“Il tribunale di Terni ha accolto solo parzialmente il ricorso della Uilm, decidendo la compensazione delle spese in ragione della metà e imponendo ad Ast il riconoscimento di una cifra simbolica di 1.500 euro al sindacato”. E questa la testuale precisazione dell’Acciai Speciali Terni in merito al decreto del giudice del lavoro, Sara Foderaro, relativo al procedimento intentato dalla sigla dei metalmeccanici della Uilper comportamento antisindacale. L’argomento era stato al centro di una conferenza stampa tenuta ieri dalla Uilm provinciale.

L’azienda – “ai fini di una necessaria chiarezza e trasparenza” spiega una nota – riporta inoltre quanto scritto nel provvedimento.
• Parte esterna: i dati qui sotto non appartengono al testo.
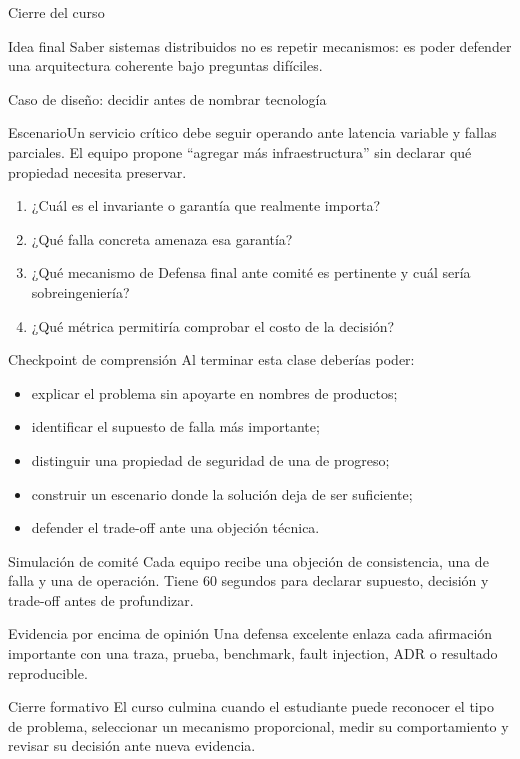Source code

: \documentclass[institutional,screen,none]{ua-engineering-v6-beamer}
\begin{document}
\begin{frame}{Cierre del curso}
\begin{block}{Idea final}
Saber sistemas distribuidos no es repetir mecanismos: es poder defender una arquitectura coherente bajo preguntas difíciles.
\end{block}
\end{frame}


\begin{frame}{Caso de diseño: decidir antes de nombrar tecnología}
\small
\begin{block}{Escenario}Un servicio crítico debe seguir operando ante latencia variable y fallas parciales. El equipo propone ``agregar más infraestructura'' sin declarar qué propiedad necesita preservar.\end{block}
\begin{enumerate}
\item ¿Cuál es el invariante o garantía que realmente importa?
\item ¿Qué falla concreta amenaza esa garantía?
\item ¿Qué mecanismo de Defensa final ante comité es pertinente y cuál sería sobreingeniería?
\item ¿Qué métrica permitiría comprobar el costo de la decisión?
\end{enumerate}
\end{frame}
\begin{frame}{Checkpoint de comprensión}
\small
Al terminar esta clase deberías poder:
\begin{itemize}
\item explicar el problema sin apoyarte en nombres de productos;
\item identificar el supuesto de falla más importante;
\item distinguir una propiedad de seguridad de una de progreso;
\item construir un escenario donde la solución deja de ser suficiente;
\item defender el trade-off ante una objeción técnica.
\end{itemize}
\end{frame}

\begin{frame}{Simulación de comité}
Cada equipo recibe una objeción de consistencia, una de falla y una de operación. Tiene 60 segundos para declarar supuesto, decisión y trade-off antes de profundizar.
\end{frame}
\begin{frame}{Evidencia por encima de opinión}
Una defensa excelente enlaza cada afirmación importante con una traza, prueba, benchmark, fault injection, ADR o resultado reproducible.
\end{frame}
\begin{frame}{Cierre formativo}
El curso culmina cuando el estudiante puede reconocer el tipo de problema, seleccionar un mecanismo proporcional, medir su comportamiento y revisar su decisión ante nueva evidencia.
\end{frame}
\end{document}
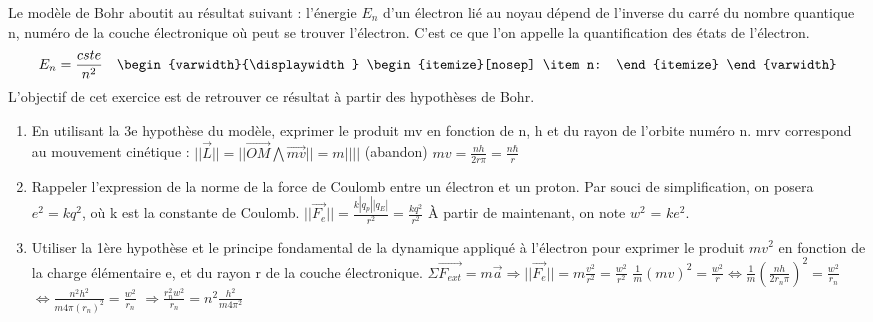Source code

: \documentclass{article}
\begin{document}
Le modèle de Bohr aboutit au résultat suivant : l’énergie $E_{n}$ d’un électron lié au noyau dépend de l’inverse du carré du nombre quantique n, numéro de la couche électronique où peut se trouver l’électron. C’est ce que l’on appelle la quantification des états de l’électron.
\[
    E_{n} = \frac{cste}{n^{2}}
    \quad
    \begin{varwidth}{\displaywidth}
        \begin{itemize}[nosep]
            \item n:
        \end{itemize}
    \end{varwidth}
\]
L’objectif de cet exercice est de retrouver ce résultat à partir des hypothèses de Bohr.
\begin{enumerate}
    \item En utilisant la 3e hypothèse du modèle, exprimer le produit mv en fonction de n, h et du rayon de l’orbite numéro n.\newline
    mrv correspond au mouvement cinétique : $||\overrightarrow{L}|| = ||\overrightarrow{OM}\bigwedge\overrightarrow{mv}|| = m|||| $ (abandon)\newline
    $mv = \frac{nh}{2r\pi} = \frac{n\hbar}{r}$
    \item Rappeler l’expression de la norme de la force de Coulomb entre un électron et un proton.
    Par souci de simplification, on posera $e^{2}=kq^{2}$, où k est la constante de Coulomb.\newline
    $||\overrightarrow{F_{e}}|| = \frac{k|q_{p}||q_{E}|}{r^{2}} = \frac{kq^{2}}{r^{2}}$\newline
    À partir de maintenant, on note $w^{2}$ = $ke^{2}$.\newline
    \item Utiliser la 1ère hypothèse et le principe fondamental de la dynamique appliqué à l’électron pour exprimer le produit $mv^{2}$ en fonction de la charge élémentaire e, et du rayon r de la couche électronique.\newline
    $\Sigma \overrightarrow{F_{ext}} = m\overrightarrow{a} \Longrightarrow ||\overrightarrow{F_{e}}|| = m\frac{v^{2}}{r^{2}} = \frac{w^{2}}{r^{2}}$\newline
    $\frac{1}{m}(mv)^{2} = \frac{w^{2}}{r} \Longleftrightarrow \frac{1}{m}(\frac{nh}{2r_{n}\pi})^{2} = \frac{w^{2}}{r_{n}}$\newline
    $\Longleftrightarrow \frac{n^{2}h^{2}}{m4\pi (r_{n})^{2}} = \frac{w^{2}}{r_{n}}$\newline
    $\Longrightarrow \frac{r_{n}^{2}w^{2}}{r_{n}} = n^{2}\frac{h^{2}}{m4\pi^{2}}$\newline

\end{enumerate}
\end{document}
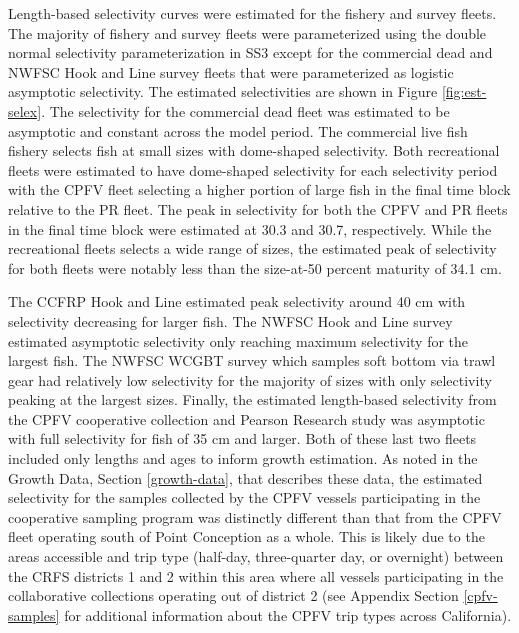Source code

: \documentclass[11pt,
  english,
  letterpaper,
]{article}
\begin{document}
Length-based selectivity curves were estimated for the fishery and survey fleets. The majority of fishery and survey fleets were parameterized using the double normal selectivity parameterization in SS3 except for the commercial dead and NWFSC Hook and Line survey fleets that were parameterized as logistic asymptotic selectivity. The estimated selectivities are shown in Figure \ref{fig:est-selex}. The selectivity for the commercial dead fleet was estimated to be asymptotic and constant across the model period. The commercial live fish fishery selects fish at small sizes with dome-shaped selectivity. Both recreational fleets were estimated to have dome-shaped selectivity for each selectivity period with the CPFV fleet selecting a higher portion of large fish in the final time block relative to the PR fleet. The peak in selectivity for both the CPFV and PR fleets in the final time block were estimated at 30.3 and 30.7, respectively. While the recreational fleets selects a wide range of sizes, the estimated peak of selectivity for both fleets were notably less than the size-at-50 percent maturity of 34.1 cm.

The CCFRP Hook and Line estimated peak selectivity around 40 cm with selectivity decreasing for larger fish. The NWFSC Hook and Line survey estimated asymptotic selectivity only reaching maximum selectivity for the largest fish. The NWFSC WCGBT survey which samples soft bottom via trawl gear had relatively low selectivity for the majority of sizes with only selectivity peaking at the largest sizes. Finally, the estimated length-based selectivity from the CPFV cooperative collection and Pearson Research study was asymptotic with full selectivity for fish of 35 cm and larger. Both of these last two fleets included only lengths and ages to inform growth estimation. As noted in the Growth Data, Section \ref{growth-data}, that describes these data, the estimated selectivity for the samples collected by the CPFV vessels participating in the cooperative sampling program was distinctly different than that from the CPFV fleet operating south of Point Conception as a whole. This is likely due to the areas accessible and trip type (half-day, three-quarter day, or overnight) between the CRFS districts 1 and 2 within this area where all vessels participating in the collaborative collections operating out of district 2 (see Appendix Section \ref{cpfv-samples} for additional information about the CPFV trip types across California).
\end{document}
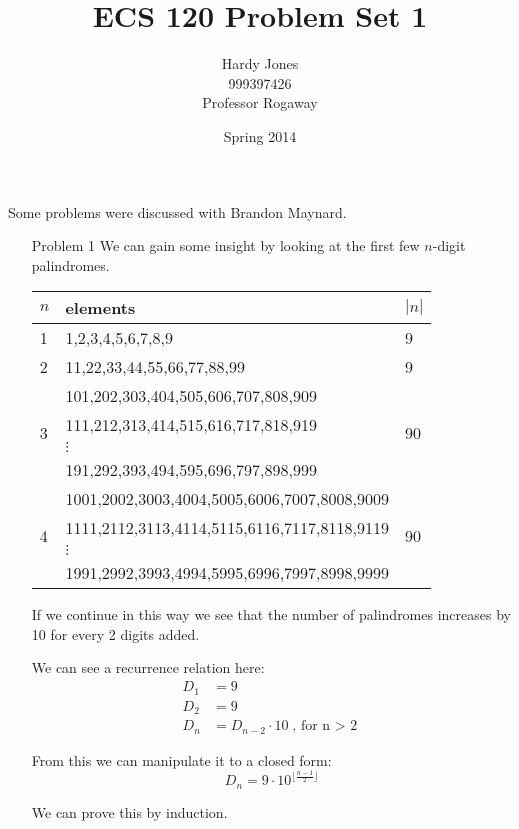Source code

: \documentclass[12pt,letterpaper]{article}
\title{ECS 120 Problem Set 1\vspace{-2ex}}
\author{Hardy Jones\\
        999397426\\
        Professor Rogaway\vspace{-2ex}}
\date{Spring 2014}
\begin{document}
  \maketitle

  Some problems were discussed with Brandon Maynard.

  \begin{enumerate}
    \item[Problem 1]
      We can gain some insight by looking at the first few $n$-digit palindromes.

      \begin{tabular}{l | l | l}
        \multicolumn{1}{l}{$n$} & \multicolumn{1}{l}{elements} & \multicolumn{1}{l}{$|n|$} \\
        \hline
        1 & 1,2,3,4,5,6,7,8,9 & 9 \\
        2 & 11,22,33,44,55,66,77,88,99 & 9 \\
        \multirow{4}{*}{3} & 101,202,303,404,505,606,707,808,909 & \multirow{4}{*}{90} \\
                           & 111,212,313,414,515,616,717,818,919 & \\
                           & $\vdots$ & \\
                           & 191,292,393,494,595,696,797,898,999 & \\
        \multirow{4}{*}{4} & 1001,2002,3003,4004,5005,6006,7007,8008,9009 & \multirow{4}{*}{90} \\
                           & 1111,2112,3113,4114,5115,6116,7117,8118,9119 & \\
                           & $\vdots$ & \\
                           & 1991,2992,3993,4994,5995,6996,7997,8998,9999 &
      \end{tabular}

      If we continue in this way we see that the number of palindromes increases by 10 for every 2 digits added.

      We can see a recurrence relation here:
      \begin{align*}
        D_1 &= 9 \\
        D_2 &= 9 \\
        D_n &= D_{n-2} \cdot 10 \text{, for n $>$ 2}
      \end{align*}

      From this we can manipulate it to a closed form:
      \[D_n = 9 \cdot 10^{\lfloor \frac{n-1}{2} \rfloor}\]

      We can prove this by induction.


\end{enumerate}
\end{document}
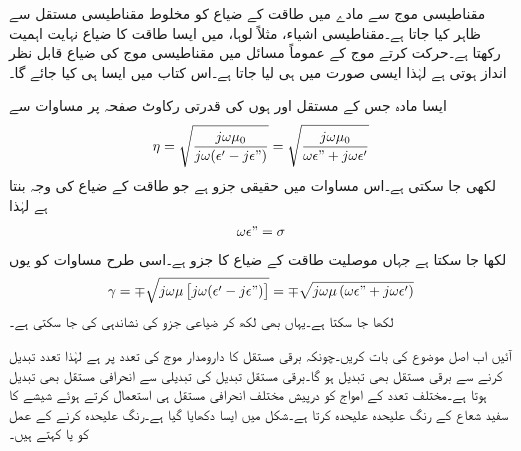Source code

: مقناطیسی موج سے مادے میں طاقت کے ضیاع کو مخلوط مقناطیسی مستقل  سے ظاہر کیا جاتا ہے۔مقناطیسی اشیاء، مثلاً لوہا، میں ایسا طاقت کا ضیاع نہایت اہمیت رکھتا ہے۔حرکت کرتے موج کے عموماً مسائل میں مقناطیسی موج کی ضیاع قابل نظر انداز ہوتی ہے لہٰذا ایسی صورت میں  ہی لیا جاتا ہے۔اس کتاب میں ایسا ہی کیا جائے گا۔

ایسا مادہ جس کے مستقل  اور  ہوں کی قدرتی رکاوٹ صفحہ  پر مساوات  سے
\begin{align}
\eta=\sqrt{\frac{j \omega \mu_0}{j \omega (\epsilon'-j\epsilon")}}=\sqrt{\frac{j\omega \mu_0}{\omega \epsilon"+j\omega \epsilon'}}
\end{align}
لکھی جا سکتی ہے۔اس مساوات میں حقیقی جزو  ہے جو طاقت کے ضیاع کی وجہ بنتا ہے لہٰذا 
\begin{align}
\omega \epsilon"=\sigma
\end{align}
لکھا جا سکتا ہے جہاں موصلیت طاقت کے ضیاع کا جزو ہے۔اسی طرح مساوات  کو یوں
\begin{align}
\gamma=\mp \sqrt{j \omega \mu  \left[j \omega (\epsilon'-j\epsilon" )\right]}=\mp \sqrt{j \omega \mu  \left(\omega \epsilon"+j\omega\epsilon' \right)}
\end{align}
لکھا جا سکتا ہے۔یہاں بھی  لکھ کر ضیاعی جزو کی نشاندہی کی جا سکتی ہے۔

آئیں اب اصل موضوع کی بات کریں۔چونکہ برقی مستقل کا دارومدار موج کی تعدد پر ہے لہٰذا تعدد تبدیل  کرنے سے برقی مستقل بھی تبدیل ہو گا۔برقی مستقل تبدیل کی تبدیلی سے انحرافی مستقل بھی تبدیل ہوتا ہے۔مختلف تعدد کے امواج کو درپیش مختلف انحرافی مستقل ہی استعمال کرتے ہوئے شیشے کا   سفید شعاع کے رنگ علیحدہ علیحدہ کرتا ہے۔شکل  میں ایسا دکھایا گیا ہے۔رنگ علیحدہ کرنے کے عمل کو  یا  کہتے ہیں۔

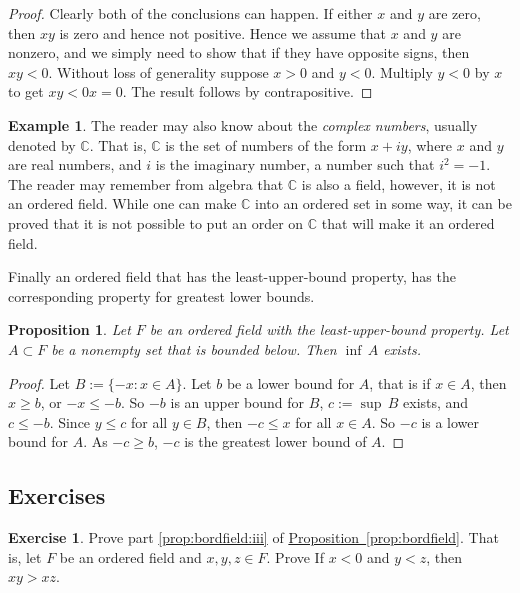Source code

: \documentclass[12pt]{book}
\newcommand{\C}{{\mathbb{C}}}
\newcommand{\myindex}[1]{#1\index{#1}}
\theoremstyle{plain}
\newtheorem{prop}[thm]{Proposition}
\theoremstyle{remark}
\theoremstyle{definition}
\theoremstyle{exercise}
\newtheorem{exercise}{Exercise}[section]
\theoremstyle{example}
\newtheorem{example}[thm]{Example}
\newcommand{\propref}[1]{\hyperref[#1]{Proposition~\ref*{#1}}}
\begin{document}
\begin{proof}
Clearly both of the conclusions can happen.  If either
$x$ and $y$ are zero, then $xy$ is zero and hence not positive.
Hence we assume that $x$ and $y$ are nonzero,
and we simply need to show that if they have opposite signs, then
$xy < 0$.
Without loss of
generality suppose $x > 0$ and $y < 0$.  Multiply $y < 0$ by $x$ to get
$xy < 0x = 0$.  The result follows by contrapositive.
\end{proof}

\begin{example}
The reader may also know about the \emph{\myindex{complex numbers}},
usually denoted by
$\C$.  That is, $\C$ is the set of numbers of
the form $x + iy$, where $x$ and $y$ are real numbers, and $i$ is the
imaginary number, a number such that $i^2 = -1$.  The reader may
remember from algebra that $\C$ is also a field, however, it is not an
ordered field.  While one can make $\C$ into an ordered set in some way,
it can be proved that it is not possible to put an
order on $\C$ that will make it an ordered field.
\end{example}

Finally an ordered field that has the least-upper-bound property, has the
corresponding property for greatest lower bounds.

\begin{prop}
Let $F$ be an ordered field with the least-upper-bound property.
Let $A \subset F$ be a nonempty set that is bounded below.
Then $\inf\, A$ exists.
\end{prop}

\begin{proof}
Let $B := \{ -x : x \in A \}$. Let $b$ be a lower bound for $A$,
that is if $x \in A$, then $x \geq b$, or $-x \leq -b$.  So $-b$
is an upper bound for $B$, $c:=\sup\, B$ exists, and $c \leq -b$.
Since $y \leq c$
for all $y \in B$, then $-c \leq x$ for all $x \in A$.
So
$-c$ is a lower bound for $A$.  As $-c \geq b$,
$-c$ is the greatest lower bound of $A$.
\end{proof}

\subsection{Exercises}

\begin{exercise}
Prove part \ref{prop:bordfield:iii} of \propref{prop:bordfield}.
That is, let $F$ be an ordered field and $x,y,z \in F$.  Prove
If $x < 0$ and $y < z$, then $xy > xz$.
\end{exercise}
\end{document}
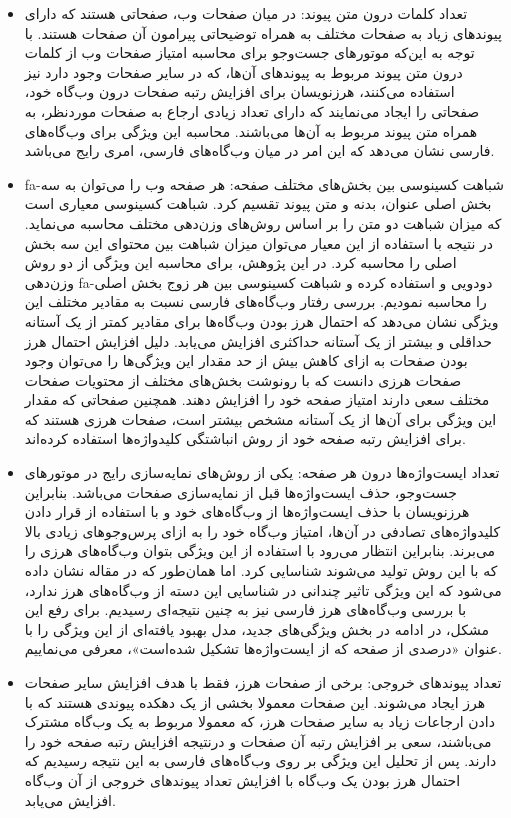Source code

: \documentclass[twoside, a4paper,11pt]{book}
\numberwithin{equation}{chapter}
\numberwithin{table}{chapter}
\numberwithin{figure}{chapter}
\numberwithin{equation}{chapter}
\newcommand{\mls}[1]{\gls{fa-#1}\glsuseri{la-#1}}
\begin{document}
\begin{itemize}
\item
تعداد کلمات درون متن پیوند: در میان صفحات وب، صفحاتی هستند که دارای پیوندهای زیاد به صفحات مختلف به همراه توضیحاتی پیرامون آن صفحات هستند. با توجه به این‌که موتورهای جست‌و‌جو برای محاسبه امتیاز صفحات وب از کلمات درون متن پیوند مربوط به پیوندهای آن‌ها، که در سایر صفحات وجود دارد نیز استفاده می‌کنند، هرزنویسان برای افزایش رتبه صفحات درون وب‌گاه خود، صفحاتی را ایجاد می‌نمایند که دارای تعداد زیادی ارجاع به صفحات موردنظر، به همراه متن پیوند مربوط به آن‌ها می‌باشند. محاسبه این ویژگی برای وب‌گاه‌های فارسی نشان می‌دهد که این امر در میان وب‌گاه‌های فارسی، امری رایج می‌باشد.
\item
 \mls{شباهت کسینوسی} \cite{wong1987modeling} بین بخش‌های مختلف صفحه: هر صفحه وب را می‌توان به سه بخش اصلی عنوان، بدنه و متن پیوند تقسیم کرد. شباهت کسینوسی معیاری است که میزان شباهت دو متن را بر اساس روش‌های وزن‌دهی مختلف محاسبه می‌نماید. در نتیجه با استفاده از این معیار می‌توان میزان شباهت بین محتوای این سه بخش اصلی را محاسبه کرد. در این پژوهش، برای محاسبه این ویژگی از دو روش وزن‌دهی \mls{دودویی} و  استفاده کرده و شباهت کسینوسی بین هر زوج بخش اصلی را محاسبه نمودیم. بررسی رفتار وب‌گاه‌های فارسی نسبت به مقادیر مختلف این ویژگی نشان می‌دهد که احتمال هرز بودن وب‌گاه‌ها برای مقادیر کمتر از یک آستانه حداقلی و بیشتر از یک آستانه حداکثری افزایش می‌یابد. دلیل افزایش احتمال هرز بودن صفحات به ازای کاهش بیش از حد مقدار این ویژگی‌ها را می‌توان وجود صفحات هرزی دانست که با رونوشت بخش‌های مختلف از محتویات صفحات مختلف سعی دارند امتیاز صفحه خود را افزایش دهند. همچنین صفحاتی که مقدار این ویژگی برای آن‌ها از یک آستانه مشخص بیشتر است، صفحات هرزی هستند که برای افزایش رتبه صفحه خود از روش انباشتگی کلید‌واژه‌ها استفاده کرده‌اند.
\item
تعداد ایست‌واژه‌ها درون هر صفحه: یکی از روش‌‌های نمایه‌سازی رایج در موتورهای جست‌و‌جو، حذف ایست‌واژه‌ها قبل از نمایه‌سازی صفحات می‌باشد. بنابراین هرزنویسان با حذف ایست‌واژه‌ها از وب‌گاه‌های خود و با استفاده از قرار دادن کلیدواژه‌های تصادفی در آن‌ها، امتیاز وب‌گاه خود را به ازای پرس‌وجوهای زیادی بالا می‌برند. بنابراین انتظار می‌رود با استفاده از این ویژگی بتوان وب‌گاه‌های هرزی را که با این روش تولید می‌شوند شناسایی کرد. اما همان‌طور که در مقاله \cite{Prieto:2013} نشان داده می‌شود که این ویژگی تاثیر چندانی در شناسایی این دسته از وب‌گاه‌های هرز ندارد، با بررسی وب‌گاه‌های هرز فارسی نیز به چنین نتیجه‌ای رسیدیم. برای رفع این مشکل، در ادامه در بخش ویژگی‌های جدید، مدل بهبود یافته‌ای از این ویژگی را با عنوان «درصدی از صفحه که از ایست‌واژه‌ها تشکیل شده‌است»، معرفی می‌نماییم. 
\item
تعداد پیوندهای خروجی: برخی از صفحات هرز، فقط با هدف افزایش  سایر صفحات هرز ایجاد می‌شوند. این صفحات معمولا بخشی از یک دهکده پیوندی هستند که با دادن ارجاعات زیاد به سایر صفحات هرز، که معمولا مربوط به یک وب‌گاه مشترک می‌باشند، سعی بر افزایش رتبه آن صفحات و درنتیجه افزایش رتبه صفحه خود را دارند. پس از تحلیل این ویژگی بر روی وب‌گاه‌های فارسی به این نتیجه رسیدیم که احتمال هرز بودن یک وب‌گاه با افزایش تعداد پیوند‌های خروجی از آن وب‌گاه افزایش می‌یابد. 
\end{itemize}
\end{document}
“Alla luce della documentazione acquisita e delle prove orali assunte in giudizio – si legge nel decreto – il giudicante ritiene che effettivamente la presunta condotta discriminatoria posta in essere dalla parte datoriale altro non sia che la conseguenza di una conflittualità sviluppatasi internamente alle rsu, ed in particolare tra le diverse sigle sindacali che di tale rappresentanza fanno parte presso la società resistente (Uilm, da un lato, e Fim, Fiom, Fismic e Ugl, dall’altro)”.

Nel decreto del giudice si fa inoltre riferimento – sottolinea sempre l’Ast – a una testimonianza prodotta da un rappresentante della Fim Cisl dove si afferma che “nell’incontro del 3 marzo 2016 si creò un clima di tensione non solo tra rappresentanti aziendali e Uilm ma anche tra quest’ultima e le altre rappresentanze sindacali facenti parte della rsu. Fu a seguito di tali tensioni – continua il giudice – che le ulteriori sigle sindacali iniziarono a chiedere la convocazione separata dei tavoli relativi alle trattative in materia di organizzazione del lavoro, richiesta cui l’azienda diede seguito, preoccupandosi tuttavia di convocare sui medesimi temi e pressoché nelle stesse date, anche la Uilm”. Fatto, questo – spiega l’Ast in una nota – riconosciuto anche da un delegato della rsu Uilm. La stessa sigla sindacale – conclude l’azienda – aveva denunciato di essere stata discriminata, poiché convocata separatamente dalle altre organizzazioni sindacali nel corso di una precedente trattativa.